Plain-text document sources:

▬▬▬

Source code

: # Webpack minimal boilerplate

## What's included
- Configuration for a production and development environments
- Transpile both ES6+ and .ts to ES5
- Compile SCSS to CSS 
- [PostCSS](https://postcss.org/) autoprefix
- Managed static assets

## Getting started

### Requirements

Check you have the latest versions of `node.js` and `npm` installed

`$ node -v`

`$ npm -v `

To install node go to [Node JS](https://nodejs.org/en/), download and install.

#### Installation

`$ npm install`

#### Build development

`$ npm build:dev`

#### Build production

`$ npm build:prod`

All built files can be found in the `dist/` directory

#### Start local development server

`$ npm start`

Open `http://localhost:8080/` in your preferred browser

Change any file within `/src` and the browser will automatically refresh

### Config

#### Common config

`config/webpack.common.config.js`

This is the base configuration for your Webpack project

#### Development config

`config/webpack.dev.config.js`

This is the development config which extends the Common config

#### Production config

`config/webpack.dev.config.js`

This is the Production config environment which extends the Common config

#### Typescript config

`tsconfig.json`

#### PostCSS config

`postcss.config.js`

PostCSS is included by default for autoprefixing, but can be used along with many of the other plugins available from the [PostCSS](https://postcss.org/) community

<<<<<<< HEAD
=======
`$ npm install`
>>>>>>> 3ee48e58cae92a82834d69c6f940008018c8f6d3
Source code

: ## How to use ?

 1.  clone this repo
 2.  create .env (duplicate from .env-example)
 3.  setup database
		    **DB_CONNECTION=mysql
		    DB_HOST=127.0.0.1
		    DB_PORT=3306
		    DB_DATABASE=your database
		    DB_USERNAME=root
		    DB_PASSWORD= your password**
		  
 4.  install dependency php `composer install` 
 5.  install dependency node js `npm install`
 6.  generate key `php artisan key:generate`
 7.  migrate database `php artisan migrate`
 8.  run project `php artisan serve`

▬▬▬

* What you need to do *
Out of the entries, report each line that contains the word "your".

* Exercise response *
Open `http://localhost:8080/` in your preferred browser
This is the base configuration for your Webpack project
		    DB_DATABASE=your database
		    DB_PASSWORD= your password**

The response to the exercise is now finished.